Diamonds and pearls they hung dazzling down
Over each silver or golden silk gown;
‘O John I’m in heaven,’ I whispered to say:
But he frowned like thunder and he went away.
O but he was as fair as a garden in flower,
As slender and tall as the great Eiffel Tower,
When the waltz throbbed out on the long promenade
O his eyes and his smile they went straight to my heart;
‘O marry me, Johnny, I’ll love and obey’:
But he frowned like thunder and he went away.
O last night I dreamed of you, Johnny, my lover,
You’d the sun on one arm and the moon on the other,
The sea it was blue and the grass it was green,
Every star rattled a round tambourine;
Ten thousand miles deep in a pit there I lay:
But you frowned like thunder and you went away.
Calypso1
Driver drive faster and make a good run
Down the Springfield Line under the shining sun.
Fly like the aeroplane, don’t pull up short
Till you brake for Grand Central Station, New York.
For there in the middle of that waiting-hall
Should be standing the one that I love best of all.
If he’s not there to meet me when I get to town,
I’ll stand on the side-walk with tears rolling down.
For he is the one that I love to look on,
The acme of kindness and perfection.
He presses my hand and he says he loves me
Which I find an admirable peculiarity.
The woods are bright green on both sides of the line;
The trees have their loves though they’re different from mine.
But the poor fat old banker in the sun-parlor car
Has no one to love him except his cigar.
If I were the head of the Church or the State
I’d powder my nose and just tell them to wait.

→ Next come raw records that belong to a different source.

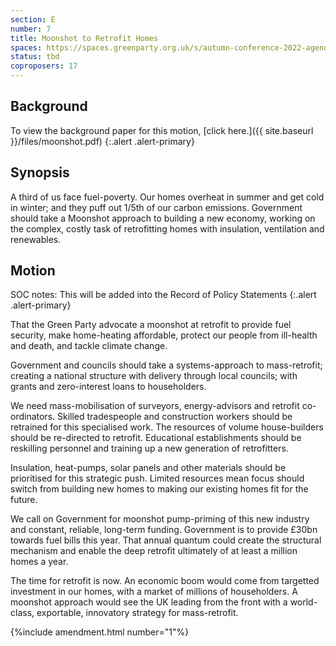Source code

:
 ```yaml
---
section: E
number: 7
title: Moonshot to Retrofit Homes
spaces: https://spaces.greenparty.org.uk/s/autumn-conference-2022-agenda-forum/?contentId=102562
status: tbd
coproposers: 17
---
```

## Background
To view the background paper for this motion, [click here.]({{ site.baseurl }}/files/moonshot.pdf)
{:.alert .alert-primary}

## Synopsis
A third of us face fuel-poverty. Our homes overheat in summer and get cold in winter; and they puff out 1/5th of our carbon emissions. Government should take a Moonshot approach to building a new economy, working on the complex, costly task of retrofitting homes with insulation, ventilation and renewables.

## Motion
SOC notes: This will be added into the Record of Policy Statements
{:.alert .alert-primary}

That the Green Party advocate a moonshot at retrofit to provide fuel security, make home-heating affordable, protect our people from ill-health and death, and tackle climate change.

Government and councils should take a systems-approach to mass-retrofit; creating a national structure with delivery through local councils; with grants and zero-interest loans to householders.

We need mass-mobilisation of surveyors, energy-advisors and retrofit co-ordinators. Skilled tradespeople and construction workers should be retrained for this specialised work. The resources of volume house-builders should be re-directed to retrofit. Educational establishments should be reskilling personnel and training up a new generation of retrofitters.

Insulation, heat-pumps, solar panels and other materials should be prioritised for this strategic push. Limited resources mean focus should switch from building new homes to making our existing homes fit for the future.

We call on Government for moonshot pump-priming of this new industry and constant, reliable, long-term funding. Government is to provide £30bn towards fuel bills this year. That annual quantum could create the structural mechanism and enable the deep retrofit ultimately of at least a million homes a year.

The time for retrofit is now. An economic boom would come from targetted investment in our homes, with a market of millions of householders. A moonshot approach would see the UK leading from the front with a world-class, exportable, innovatory strategy for mass-retrofit.

{%include amendment.html number="1"%}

For love’s more important and powerful than
Even a priest or a politician.
BENJAMIN BRITTEN Anthem for St Cecilia’s Day [Hymn to St Cecilia] for five-part chorus and unaccompanied solos (1942)1
I
In a garden shady this holy lady
With reverent cadence and subtle psalm,
Like a black swan as death came on
Poured forth her song in perfect calm:
And by ocean’s margin this innocent virgin
Constructed an organ to enlarge her prayer,
And notes tremendous from her great engine
Thundered out on the Roman air.
Blonde Aphrodite rose up excited,
Moved to delight by the melody,
White as an orchid she rode quite naked
In an oyster shell on top of the sea;
At sounds so entrancing the angels dancing
Came out of their trance into time again,
And around the wicked in Hell’s abysses
The huge flame flickered and eased their pain.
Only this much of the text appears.